Thursday, March 23, 2006

Seu Ze do IML

-Alo?
-Alo seu Ze.
-Dona Rita! Quanto tempo, como vai a senhora?
-Com o coração que não se aguenta...
-Seu fiho?
-Meu filho...
-O mais novo?
-O mais novo...
-Esses filhos não sabem tratar bem os pais, deixam a gente apavorados com tanta violencia por ai... Eu que sei!
-O senhor que sabe...
-Hoje mesmo, chegou um aqui muito parecido com a foto que a senhora me deu. Acidente de moto. Mas eu imaginei que a senhora não fosse deixar o seu menino andar de moto.
- De jeito nenhum! Nem bicicleta, q não eh nem com ele que eu me preocupo, mas com os outros. Tanta imprudencia nessas ruas, o senhor que sabe!
- Eu que sei. Mas faz tempo que eu não recebia sua ligação, costumava ser semanal... As noites passam frias aqui, e de vez em quando faz bem falar com uma alma viva. Alconteceu alguma coisa grave? Seu filho desapareceu denovo?
-Sim. E não da noticias...
-Olha, eu vou dar uma checada pra ver se a gente não recebeu mais nenhum pacote...
- Não precisa se incomodar não. Ele não ta ai.
-Sem querer parecer insensivel, mas aqui eh o destino de todos.
-Não tem como ele estar ai, ele nao esta nesse pais. Acho que eu ter te ligado foi soh um reflexo. Acordei assustada, pensando no mundo, tão violento...
-Realmente...
-Pois bem, acostumada como era, peguei o telefone e disquei esse numero.
-Então tah.
-Desculpa incomodar.
- Não foi incomodo não.
- Boa noite pro senhor.
- Durma com os anjos, dona Rita.
.
.
.
- Seu Zeh, ainda tah na linha?
- To sim...
- Me faz um favor? Me dah soh uma olhadinha pra ver se ele não ta ai; ja que liguei, não custa nada averiguar... O senhor eh que sabe.
- Eu que sei. Pode deixar dona Rita, eu vejo sim.

Sunday, March 12, 2006

Ai de mim Perdizes

Sao meio dia aqui, e jah comeca a primavera. Todos estao dormindo nesse domingo, e a ressaca me moi o cranio. Na radio Beatles, e soh Beatles, como se no mundo nao se precisasse escutar outra coisa. Nao sei porque, mas durante a manha inteira (estou acordado desde as oito) pensei em casa, Sao Paulo, como se tudo aqui me parecesse lah, ou se lah fosse como aqui.

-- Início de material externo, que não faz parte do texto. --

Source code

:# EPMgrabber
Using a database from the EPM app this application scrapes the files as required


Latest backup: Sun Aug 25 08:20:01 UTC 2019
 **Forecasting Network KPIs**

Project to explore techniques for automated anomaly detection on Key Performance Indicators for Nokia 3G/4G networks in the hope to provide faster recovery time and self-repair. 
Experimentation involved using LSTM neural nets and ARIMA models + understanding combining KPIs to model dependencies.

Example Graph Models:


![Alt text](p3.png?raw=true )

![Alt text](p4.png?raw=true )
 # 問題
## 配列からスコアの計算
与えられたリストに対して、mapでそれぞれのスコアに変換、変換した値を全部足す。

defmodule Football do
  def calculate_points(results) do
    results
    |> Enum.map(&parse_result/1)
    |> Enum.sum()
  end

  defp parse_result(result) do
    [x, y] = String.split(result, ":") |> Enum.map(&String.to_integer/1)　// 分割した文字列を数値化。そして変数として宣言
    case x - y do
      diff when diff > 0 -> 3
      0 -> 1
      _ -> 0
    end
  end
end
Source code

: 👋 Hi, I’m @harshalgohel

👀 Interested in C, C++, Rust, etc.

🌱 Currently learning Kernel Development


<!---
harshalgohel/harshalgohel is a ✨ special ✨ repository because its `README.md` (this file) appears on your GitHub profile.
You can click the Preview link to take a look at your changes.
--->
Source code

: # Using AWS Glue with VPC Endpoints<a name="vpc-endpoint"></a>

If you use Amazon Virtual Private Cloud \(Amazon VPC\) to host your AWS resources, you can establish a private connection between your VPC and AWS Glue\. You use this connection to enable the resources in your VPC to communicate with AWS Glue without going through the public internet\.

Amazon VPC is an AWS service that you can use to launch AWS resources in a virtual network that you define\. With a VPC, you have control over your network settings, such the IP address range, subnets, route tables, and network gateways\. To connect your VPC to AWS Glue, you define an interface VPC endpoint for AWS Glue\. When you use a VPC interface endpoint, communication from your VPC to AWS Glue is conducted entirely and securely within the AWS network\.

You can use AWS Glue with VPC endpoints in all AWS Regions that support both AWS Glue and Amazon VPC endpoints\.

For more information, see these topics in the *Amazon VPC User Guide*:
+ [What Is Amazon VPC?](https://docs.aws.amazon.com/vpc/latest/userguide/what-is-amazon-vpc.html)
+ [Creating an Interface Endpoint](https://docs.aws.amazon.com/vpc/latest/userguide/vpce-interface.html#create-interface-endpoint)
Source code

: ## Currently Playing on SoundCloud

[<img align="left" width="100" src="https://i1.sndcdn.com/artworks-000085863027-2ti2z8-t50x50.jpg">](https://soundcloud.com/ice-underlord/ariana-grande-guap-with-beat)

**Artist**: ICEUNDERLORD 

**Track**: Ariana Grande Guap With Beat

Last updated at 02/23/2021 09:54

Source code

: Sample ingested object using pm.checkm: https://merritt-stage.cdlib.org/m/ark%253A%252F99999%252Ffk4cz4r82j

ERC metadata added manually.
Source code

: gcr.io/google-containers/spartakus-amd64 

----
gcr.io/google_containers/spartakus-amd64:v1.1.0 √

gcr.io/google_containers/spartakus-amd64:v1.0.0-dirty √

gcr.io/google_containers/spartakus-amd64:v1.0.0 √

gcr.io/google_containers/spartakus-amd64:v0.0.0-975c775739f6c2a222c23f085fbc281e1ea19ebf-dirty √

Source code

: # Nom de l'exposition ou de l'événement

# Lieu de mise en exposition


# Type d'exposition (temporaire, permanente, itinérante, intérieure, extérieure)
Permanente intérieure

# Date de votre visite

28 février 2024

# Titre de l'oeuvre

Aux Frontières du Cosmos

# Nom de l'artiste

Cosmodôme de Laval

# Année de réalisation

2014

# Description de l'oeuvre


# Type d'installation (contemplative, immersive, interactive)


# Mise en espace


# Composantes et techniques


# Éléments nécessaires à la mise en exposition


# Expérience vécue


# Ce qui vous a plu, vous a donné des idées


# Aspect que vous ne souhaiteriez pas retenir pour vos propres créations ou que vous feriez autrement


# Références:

Nao que haja qualquer similariedade, mas fecho os olhos e me vejo caminhando em casa, na minha cama, no meu quarto baguncado com roupas e livros por toda parte, e no corredor eu trombo na escrivania e acordo minha mae, que pede para meu pai ver o que aconteceu, que desse do andar de cima e aproveita para fazer um lanchinho e me beija carinhosamente na bochecha. E a porta da sala abre de subito e dela Garavelli, fruto de uma amisade de mais de dez anos que nao precisa ser anunciada. Meu pai o abraca e convida para partilhar do lanche. Saio da minha casa, e na minha mente esta clara, o mesmo hall do elevador, com pisos marrons, as paredes brancas. As duas portas do elevador enfileiradas na direita, e eu aperto a botao do elevador social, e agora me vejo no espelho a espera e a angustia. Vejo as ruas no meu caminho, o meu caminho, que conheco cada rachadura, cada bosta diaria no chao, cada buraco. O meu caminho, que sempre faco para ir pra faculdade, ou cursinho, batista, Gara, Ivo, Pedro ou pra sair livre pelo meu caminho. Londres eh plana, diferente de perdizes onde em cada morro se esconde a surpresa do horizonte. Cada onibus duplo se encole e se pinta de branco e vermelho. O torcedor do arsenal se transforma em um sao paulino feliz. As ruas se apinham de gente, as mulheres tiram o agasalho e se fazem mais tinhosas, a Oxford street vira a Paulista, a Trafalgar se apinhota de moleques cheirando cola e me vejo na Seh. O Thames passa a feder e da ponte imagino me jogando no Tiete.
Em toda a parte aqui eu reconheco Sao Paulo, mas em toda a parte eu sei que nao eh, pois em tudo reconheco como meu numa uniformidade a ser construida, uma natureza selvagem a ser domada de acordo com a minha mente, como uma obra de arte abstrata, e a minha mente sempre tenta elaborar a cidade perfeita, o lugar perfeito de se estar, e em tudo eu reconheco em algo essa perfeicao, mas tambem eu vejo que aquilo nao me pertence, pois se ao mesmo tempo me sinto parte de tudo, sinto tambem que nao pertenco a lugar nenhum.